┏━━

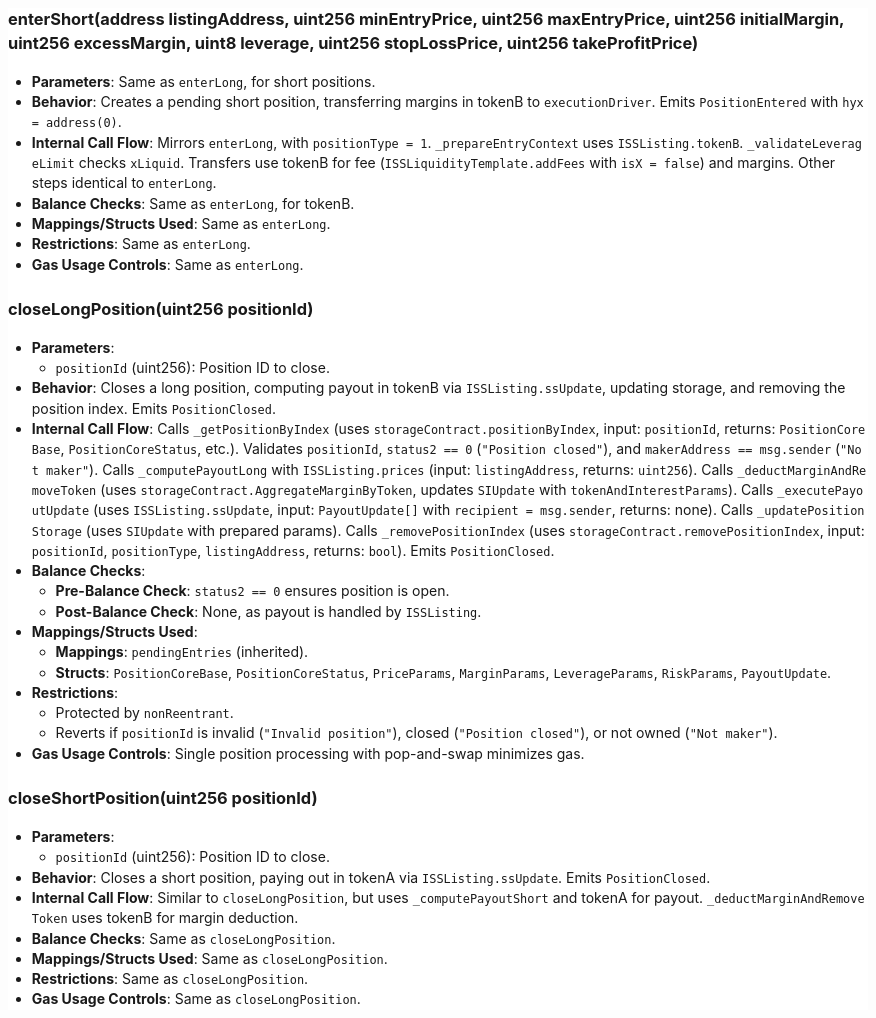 ### enterShort(address listingAddress, uint256 minEntryPrice, uint256 maxEntryPrice, uint256 initialMargin, uint256 excessMargin, uint8 leverage, uint256 stopLossPrice, uint256 takeProfitPrice)
- **Parameters**: Same as `enterLong`, for short positions.
- **Behavior**: Creates a pending short position, transferring margins in tokenB to `executionDriver`. Emits `PositionEntered` with `hyx = address(0)`.
- **Internal Call Flow**: Mirrors `enterLong`, with `positionType = 1`. `_prepareEntryContext` uses `ISSListing.tokenB`. `_validateLeverageLimit` checks `xLiquid`. Transfers use tokenB for fee (`ISSLiquidityTemplate.addFees` with `isX = false`) and margins. Other steps identical to `enterLong`.
- **Balance Checks**: Same as `enterLong`, for tokenB.
- **Mappings/Structs Used**: Same as `enterLong`.
- **Restrictions**: Same as `enterLong`.
- **Gas Usage Controls**: Same as `enterLong`.

### closeLongPosition(uint256 positionId)
- **Parameters**:
  - `positionId` (uint256): Position ID to close.
- **Behavior**: Closes a long position, computing payout in tokenB via `ISSListing.ssUpdate`, updating storage, and removing the position index. Emits `PositionClosed`.
- **Internal Call Flow**: Calls `_getPositionByIndex` (uses `storageContract.positionByIndex`, input: `positionId`, returns: `PositionCoreBase`, `PositionCoreStatus`, etc.). Validates `positionId`, `status2 == 0` (`"Position closed"`), and `makerAddress == msg.sender` (`"Not maker"`). Calls `_computePayoutLong` with `ISSListing.prices` (input: `listingAddress`, returns: `uint256`). Calls `_deductMarginAndRemoveToken` (uses `storageContract.AggregateMarginByToken`, updates `SIUpdate` with `tokenAndInterestParams`). Calls `_executePayoutUpdate` (uses `ISSListing.ssUpdate`, input: `PayoutUpdate[]` with `recipient = msg.sender`, returns: none). Calls `_updatePositionStorage` (uses `SIUpdate` with prepared params). Calls `_removePositionIndex` (uses `storageContract.removePositionIndex`, input: `positionId`, `positionType`, `listingAddress`, returns: `bool`). Emits `PositionClosed`.
- **Balance Checks**:
  - **Pre-Balance Check**: `status2 == 0` ensures position is open.
  - **Post-Balance Check**: None, as payout is handled by `ISSListing`.
- **Mappings/Structs Used**:
  - **Mappings**: `pendingEntries` (inherited).
  - **Structs**: `PositionCoreBase`, `PositionCoreStatus`, `PriceParams`, `MarginParams`, `LeverageParams`, `RiskParams`, `PayoutUpdate`.
- **Restrictions**:
  - Protected by `nonReentrant`.
  - Reverts if `positionId` is invalid (`"Invalid position"`), closed (`"Position closed"`), or not owned (`"Not maker"`).
- **Gas Usage Controls**: Single position processing with pop-and-swap minimizes gas.

### closeShortPosition(uint256 positionId)
- **Parameters**:
  - `positionId` (uint256): Position ID to close.
- **Behavior**: Closes a short position, paying out in tokenA via `ISSListing.ssUpdate`. Emits `PositionClosed`.
- **Internal Call Flow**: Similar to `closeLongPosition`, but uses `_computePayoutShort` and tokenA for payout. `_deductMarginAndRemoveToken` uses tokenB for margin deduction.
- **Balance Checks**: Same as `closeLongPosition`.
- **Mappings/Structs Used**: Same as `closeLongPosition`.
- **Restrictions**: Same as `closeLongPosition`.
- **Gas Usage Controls**: Same as `closeLongPosition`.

┗━━

▸ TASK DESCRIPTION
Wherever the string "Usage" appears in a line of the records, copy that line.

▸ RESULT FOR THIS EXERCISE
- **Gas Usage Controls**: Same as `enterLong`.
- **Gas Usage Controls**: Single position processing with pop-and-swap minimizes gas.
- **Gas Usage Controls**: Same as `closeLongPosition`.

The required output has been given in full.